Wednesday, April 4, 2007

Big Nights from Songaila, Thomas, and Arenas Keep Wiz in Playoff Hunt


CHARLOTTE, April 3 — Several Wizards picked up the slack for injured forward Caron Butler Tuesday night in Charlotte, as the Wizards continued their playoff push
playing four quarters of basketball in Charlotte. Using the game as a warm-up for worthy competition, the Wizards innovatively decided to see what it was like not playing defense at all as opposed to not playing defense frequently, ultimately ending up non-victorious, 102-122.

But the lack of defense, effort, passion, guile, heart, and constitution didn't deter significant contributions from a few. Gilbert Arenas torched the Bobcats with 33 points and seven assists while offseason acquisition Darius Songaila continued his ascension from "who?" to "maybe he doesn't suck" status with 16 points on 8 of 9 shooting. The night was so special for Songaila that after a rare missed layup from the token power-forward-having-a-career-night-against-the-wiz Gerald Wallace, the potential rebound bounded off of Songaila's milky shoulder into the opposition's basket. You can't even practice a bucket like that! Wallace was credited with the bucket along with 32 other points 14 rebounds, 2 blocks, and 3 steals, likely cementing someone's fantasy championship.

Etan Thomas, never one to back down (without travelling, HA!) from having great stats in a blowout, asserted his position as Eddie Jordan's center-of-(the moment) choice with 17 points and 14 rebounds. Thomas was likely saying "Take that," to rival sulking center Brendan Haywood, who played nine minutes of turnover-ing registering one point and one pout. Jordan's patented "punish Brendan with the bench" technique lead the mercurial 7-footer to have a great stretch of play earlier in the season before Haywood ultimately became bored with the whole playing-in-the-NBA thing.

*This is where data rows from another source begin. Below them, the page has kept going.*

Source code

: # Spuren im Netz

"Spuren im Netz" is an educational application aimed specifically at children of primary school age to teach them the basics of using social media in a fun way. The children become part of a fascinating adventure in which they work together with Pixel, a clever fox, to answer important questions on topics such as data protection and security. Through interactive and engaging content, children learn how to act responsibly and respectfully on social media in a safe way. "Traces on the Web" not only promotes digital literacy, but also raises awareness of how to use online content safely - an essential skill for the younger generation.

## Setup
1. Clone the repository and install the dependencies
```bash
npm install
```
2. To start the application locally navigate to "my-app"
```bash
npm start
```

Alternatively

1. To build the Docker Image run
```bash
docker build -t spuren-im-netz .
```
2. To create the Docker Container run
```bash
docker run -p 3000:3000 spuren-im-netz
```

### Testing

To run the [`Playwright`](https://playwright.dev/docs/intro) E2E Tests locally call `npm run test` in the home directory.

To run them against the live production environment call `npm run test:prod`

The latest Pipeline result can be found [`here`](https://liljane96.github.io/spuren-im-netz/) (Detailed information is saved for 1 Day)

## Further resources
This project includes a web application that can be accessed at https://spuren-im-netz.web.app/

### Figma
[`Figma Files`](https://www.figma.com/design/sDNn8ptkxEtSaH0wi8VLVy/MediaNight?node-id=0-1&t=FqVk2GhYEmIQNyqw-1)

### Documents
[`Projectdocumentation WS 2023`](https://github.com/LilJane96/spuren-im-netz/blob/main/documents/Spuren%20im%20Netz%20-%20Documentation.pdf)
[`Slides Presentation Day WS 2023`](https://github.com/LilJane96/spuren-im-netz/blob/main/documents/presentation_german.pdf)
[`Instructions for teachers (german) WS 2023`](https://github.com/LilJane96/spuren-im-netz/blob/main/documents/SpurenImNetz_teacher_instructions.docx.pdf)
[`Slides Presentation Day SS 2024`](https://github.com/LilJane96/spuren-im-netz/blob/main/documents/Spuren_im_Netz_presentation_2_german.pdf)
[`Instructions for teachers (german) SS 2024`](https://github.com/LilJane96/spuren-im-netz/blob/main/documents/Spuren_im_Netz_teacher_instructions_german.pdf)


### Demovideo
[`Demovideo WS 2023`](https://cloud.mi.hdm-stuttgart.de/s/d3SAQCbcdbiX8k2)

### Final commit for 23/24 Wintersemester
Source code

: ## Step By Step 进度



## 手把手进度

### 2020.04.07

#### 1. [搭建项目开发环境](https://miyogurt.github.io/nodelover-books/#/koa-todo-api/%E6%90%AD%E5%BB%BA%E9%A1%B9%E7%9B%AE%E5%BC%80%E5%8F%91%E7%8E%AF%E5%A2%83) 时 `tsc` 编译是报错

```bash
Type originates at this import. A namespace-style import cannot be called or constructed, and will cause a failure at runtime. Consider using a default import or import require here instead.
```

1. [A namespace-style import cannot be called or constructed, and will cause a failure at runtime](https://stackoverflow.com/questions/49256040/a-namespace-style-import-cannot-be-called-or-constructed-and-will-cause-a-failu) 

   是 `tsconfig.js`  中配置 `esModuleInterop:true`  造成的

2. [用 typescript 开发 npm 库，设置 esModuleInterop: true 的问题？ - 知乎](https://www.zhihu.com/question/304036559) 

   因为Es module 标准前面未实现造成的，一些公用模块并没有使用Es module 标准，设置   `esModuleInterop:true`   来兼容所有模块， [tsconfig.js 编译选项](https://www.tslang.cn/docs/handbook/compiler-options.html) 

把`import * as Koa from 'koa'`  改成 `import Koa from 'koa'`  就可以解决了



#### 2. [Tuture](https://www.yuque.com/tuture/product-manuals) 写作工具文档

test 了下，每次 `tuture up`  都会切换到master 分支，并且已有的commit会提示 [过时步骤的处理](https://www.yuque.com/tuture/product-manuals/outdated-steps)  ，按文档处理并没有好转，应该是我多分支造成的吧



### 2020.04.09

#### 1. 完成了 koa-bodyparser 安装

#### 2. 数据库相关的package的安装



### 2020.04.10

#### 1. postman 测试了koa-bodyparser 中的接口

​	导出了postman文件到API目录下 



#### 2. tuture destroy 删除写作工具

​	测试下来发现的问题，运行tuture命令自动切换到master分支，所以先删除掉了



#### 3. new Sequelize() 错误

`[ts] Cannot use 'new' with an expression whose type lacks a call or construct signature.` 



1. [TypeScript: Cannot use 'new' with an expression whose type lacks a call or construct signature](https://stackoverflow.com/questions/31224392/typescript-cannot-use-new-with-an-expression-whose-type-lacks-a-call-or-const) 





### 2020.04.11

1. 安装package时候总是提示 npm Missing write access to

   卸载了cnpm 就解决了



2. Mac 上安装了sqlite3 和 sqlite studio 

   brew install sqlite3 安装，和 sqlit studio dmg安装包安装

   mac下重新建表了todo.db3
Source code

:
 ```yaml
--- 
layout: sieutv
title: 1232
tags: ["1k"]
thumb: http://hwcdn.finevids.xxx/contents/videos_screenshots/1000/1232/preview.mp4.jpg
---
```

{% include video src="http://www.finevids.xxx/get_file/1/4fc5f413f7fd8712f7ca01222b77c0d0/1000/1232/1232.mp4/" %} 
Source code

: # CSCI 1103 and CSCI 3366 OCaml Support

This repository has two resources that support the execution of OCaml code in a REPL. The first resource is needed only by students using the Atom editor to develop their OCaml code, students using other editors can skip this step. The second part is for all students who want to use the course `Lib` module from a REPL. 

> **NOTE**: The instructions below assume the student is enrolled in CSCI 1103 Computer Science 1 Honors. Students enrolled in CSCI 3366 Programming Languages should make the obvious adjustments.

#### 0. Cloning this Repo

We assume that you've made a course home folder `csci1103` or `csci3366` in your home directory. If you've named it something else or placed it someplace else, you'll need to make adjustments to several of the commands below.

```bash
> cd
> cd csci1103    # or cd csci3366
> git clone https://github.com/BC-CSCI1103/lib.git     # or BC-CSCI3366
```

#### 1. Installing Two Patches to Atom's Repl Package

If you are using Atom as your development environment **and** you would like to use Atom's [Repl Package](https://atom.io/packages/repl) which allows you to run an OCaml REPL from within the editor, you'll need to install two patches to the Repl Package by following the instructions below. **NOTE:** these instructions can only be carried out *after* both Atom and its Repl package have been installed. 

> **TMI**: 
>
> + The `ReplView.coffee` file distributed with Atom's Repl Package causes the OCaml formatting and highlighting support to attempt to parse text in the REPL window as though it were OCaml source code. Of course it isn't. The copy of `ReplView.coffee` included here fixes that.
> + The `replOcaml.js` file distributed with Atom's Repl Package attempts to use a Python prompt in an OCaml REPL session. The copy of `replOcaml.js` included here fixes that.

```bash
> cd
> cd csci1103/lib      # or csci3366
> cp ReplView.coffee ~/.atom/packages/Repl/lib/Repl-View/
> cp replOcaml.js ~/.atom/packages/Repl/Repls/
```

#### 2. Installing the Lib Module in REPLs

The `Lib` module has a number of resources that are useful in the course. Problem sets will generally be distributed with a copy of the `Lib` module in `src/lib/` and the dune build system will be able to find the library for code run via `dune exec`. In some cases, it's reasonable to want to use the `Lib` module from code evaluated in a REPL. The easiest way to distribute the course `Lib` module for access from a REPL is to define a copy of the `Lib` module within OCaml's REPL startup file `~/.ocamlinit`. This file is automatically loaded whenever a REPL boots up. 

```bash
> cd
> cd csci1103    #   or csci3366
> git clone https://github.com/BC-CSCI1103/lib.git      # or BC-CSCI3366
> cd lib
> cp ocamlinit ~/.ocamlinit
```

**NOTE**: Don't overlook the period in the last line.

The always creative Eddie Jordan found ways to short-circuit momentum in lieu of resting players who will be needed for tonight's rematch in D.C. even inserting George Washington alum Mike Hall in the third quarter, registering a bucket and a story for his attention-lacking future grandchildren. Jordan's jazzy (not the Utah kind) brand of line-ups this season has become a great unpredictable aspect of what should have been a strong Eastern Conference contender. With Butler having a 6-week lay-off, Jordan is given even more opportunity to screw around with minutes. Tonight's starting lineup featured Jordan fave Jarvis Hayes, who continues to wrestle with effective basketball play.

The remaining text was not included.